AMA: Adobe XD 2017

6 years ago from Demian Borba, Product Manager for Adobe XD

  • Andrew Shorten, 6 years ago

    With the foundation of new technology, performance and high quality, we're focusing our attention on the depth of features provided. You've made a number of comments here, but what would be most helpful is hearing the specific list of things that would make XD your go-to app.

    Thanks, Andrew (Adobe).

    0 points
    • Cristian MoiseiCristian Moisei, 6 years ago

      Sure, here's what it would take (for me):

      1. If XD was on par with PS or Sketch in terms of features (which it certainly is not), I would not consider its speed a good enough reason to switch. It would need to bring a more efficient approach to design to make the switch worth it. The repeat grid is a good example of this, it takes a common thing designers do and makes it easy, it's a feature that was designed for the modern world, and something apps like PS or Sketch (which were made for the market of 20 years ago) lack. Sadly, everything else is pretty standard in XD: the same layers panel, the same way to create every shape manually and set properties for each layer.
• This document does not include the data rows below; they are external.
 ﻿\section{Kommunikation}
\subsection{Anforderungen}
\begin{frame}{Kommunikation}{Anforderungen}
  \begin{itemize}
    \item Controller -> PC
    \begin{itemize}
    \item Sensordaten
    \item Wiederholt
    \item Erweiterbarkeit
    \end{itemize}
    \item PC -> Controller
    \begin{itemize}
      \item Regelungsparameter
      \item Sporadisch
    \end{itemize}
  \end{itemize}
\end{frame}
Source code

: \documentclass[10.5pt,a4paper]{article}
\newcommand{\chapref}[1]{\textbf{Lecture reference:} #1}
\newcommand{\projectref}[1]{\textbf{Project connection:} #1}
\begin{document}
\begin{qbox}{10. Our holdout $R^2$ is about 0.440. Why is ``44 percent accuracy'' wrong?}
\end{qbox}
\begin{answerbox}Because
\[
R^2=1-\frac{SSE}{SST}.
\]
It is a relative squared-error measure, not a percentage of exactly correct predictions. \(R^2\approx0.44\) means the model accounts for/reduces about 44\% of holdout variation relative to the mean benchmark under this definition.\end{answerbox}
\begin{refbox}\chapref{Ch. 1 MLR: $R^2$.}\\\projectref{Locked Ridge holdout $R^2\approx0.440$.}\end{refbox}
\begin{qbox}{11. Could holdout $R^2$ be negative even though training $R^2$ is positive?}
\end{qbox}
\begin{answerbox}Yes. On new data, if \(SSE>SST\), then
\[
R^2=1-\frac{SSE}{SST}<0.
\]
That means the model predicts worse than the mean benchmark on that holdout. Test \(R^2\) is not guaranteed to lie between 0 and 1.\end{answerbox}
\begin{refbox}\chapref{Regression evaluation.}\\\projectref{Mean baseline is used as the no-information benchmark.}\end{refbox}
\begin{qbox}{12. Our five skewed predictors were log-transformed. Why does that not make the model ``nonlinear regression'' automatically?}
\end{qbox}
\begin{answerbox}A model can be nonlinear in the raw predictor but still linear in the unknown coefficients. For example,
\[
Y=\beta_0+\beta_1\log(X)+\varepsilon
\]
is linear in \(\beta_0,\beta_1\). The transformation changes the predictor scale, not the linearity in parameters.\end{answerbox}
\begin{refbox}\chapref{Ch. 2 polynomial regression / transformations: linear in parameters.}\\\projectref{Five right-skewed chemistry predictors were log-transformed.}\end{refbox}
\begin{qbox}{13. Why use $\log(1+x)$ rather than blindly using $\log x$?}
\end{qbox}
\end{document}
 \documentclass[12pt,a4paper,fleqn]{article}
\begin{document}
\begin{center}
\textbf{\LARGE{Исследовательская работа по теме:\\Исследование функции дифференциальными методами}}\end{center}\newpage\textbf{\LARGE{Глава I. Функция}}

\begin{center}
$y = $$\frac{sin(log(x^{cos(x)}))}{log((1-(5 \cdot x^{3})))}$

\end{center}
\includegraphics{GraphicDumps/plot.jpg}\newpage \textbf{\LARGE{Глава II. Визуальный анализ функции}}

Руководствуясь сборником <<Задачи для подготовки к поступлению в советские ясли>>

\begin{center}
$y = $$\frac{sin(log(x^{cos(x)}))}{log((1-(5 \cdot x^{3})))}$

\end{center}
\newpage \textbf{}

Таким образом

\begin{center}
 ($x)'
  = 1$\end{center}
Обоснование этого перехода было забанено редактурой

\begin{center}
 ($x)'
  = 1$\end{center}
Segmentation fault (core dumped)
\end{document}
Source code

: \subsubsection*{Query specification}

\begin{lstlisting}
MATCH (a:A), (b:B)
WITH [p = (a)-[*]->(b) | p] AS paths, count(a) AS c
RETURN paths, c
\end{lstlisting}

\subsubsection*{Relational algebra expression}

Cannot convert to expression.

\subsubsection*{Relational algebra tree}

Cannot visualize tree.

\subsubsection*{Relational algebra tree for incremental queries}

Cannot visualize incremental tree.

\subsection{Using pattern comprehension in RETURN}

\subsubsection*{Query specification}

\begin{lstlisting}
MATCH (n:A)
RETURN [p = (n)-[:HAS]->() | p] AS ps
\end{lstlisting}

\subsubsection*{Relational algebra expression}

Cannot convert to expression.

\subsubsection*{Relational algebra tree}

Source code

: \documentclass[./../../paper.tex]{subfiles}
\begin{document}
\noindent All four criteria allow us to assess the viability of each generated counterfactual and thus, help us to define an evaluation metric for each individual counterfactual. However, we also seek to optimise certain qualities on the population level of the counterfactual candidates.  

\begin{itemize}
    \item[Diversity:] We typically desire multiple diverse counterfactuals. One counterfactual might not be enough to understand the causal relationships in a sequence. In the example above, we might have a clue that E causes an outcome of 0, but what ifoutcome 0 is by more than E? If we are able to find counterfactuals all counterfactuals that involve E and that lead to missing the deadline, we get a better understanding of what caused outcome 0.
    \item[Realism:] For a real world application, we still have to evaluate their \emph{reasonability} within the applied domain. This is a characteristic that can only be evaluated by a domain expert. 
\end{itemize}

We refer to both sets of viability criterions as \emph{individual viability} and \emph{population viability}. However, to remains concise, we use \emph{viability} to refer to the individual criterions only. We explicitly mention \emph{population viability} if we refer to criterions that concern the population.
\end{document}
      Designs are no longer static, we create huge systems that are a pain to maintain with static apps, so we'd need a tool that finds more efficient ways to:

      • Manage styles and components globally (in a live app, if you change the outline colour and padding-bottom value of a field, every single field with that class updates also, whereas in apps like PS/Sketch/XD if you want to increase the bottom padding of fields, you have to move every single one of them alongside everything underneath them down by 10px then crop your art-board to account for the change.)
      • Make it possible and easy to design for multiple resolutions without having to create a different art-board for every single resolution you want to cover.
      • Make it easy for developers to pick up the design. Tools like Avocode do this well, but XD doesn't integrate with them.
      • As per point 2, it would also help a lot if it was easy to share prototypes with stakeholders and gather feedback without having to rely on external tools like InVision, which are based on static images so if I change the colour of my header and my document has 200 slides, I now have to re-export 200 images and upload them all to InVision, making sure they have the same name and no upload failed (which happens more often than you'd think in InVision).
      1. UI Design is never done in isolation, the work needs to be easy to share with stakeholders, easy for developers to take over, easy for other designers to collaborate on. It's also important how invested the community is in a certain tool, because the more people use it, the more resources for it you'll find.

      On this end, I think XD is nowhere nearly widely adopted enough to make it safe to switch. Apps like Avocode don't support it, it doesn't have the powerful exporting tools in Sketch or PS for sharing with others or uploading to InVision. Fragmentation is already a problem - for example I (a PS user) am leaving my company at the end of the week and the person replacing me uses Sketch. This means he cannot rely directly on any of my work, he has to recreate it from scratch.

      All of this means you pretty much have to go against the tide to use XD in a professional setting.

      1 point
      • Interested Curious, 6 years ago

        What I've noticed is a lot of UX designers forced themselves into photoshop for things that indesign does.

        Like the global changes for text is pretty easily done with the paragraph styles and character styles for indesign.

        Maybe those can be implemented in XD in the future.

        The support for multiple resolutions is almost there by default thanks to it being a primarily vector based application.

        I won't pretend to be fully entranced in the history of why photoshop was the go to in UX over Ai or ID but it's always seemed curious.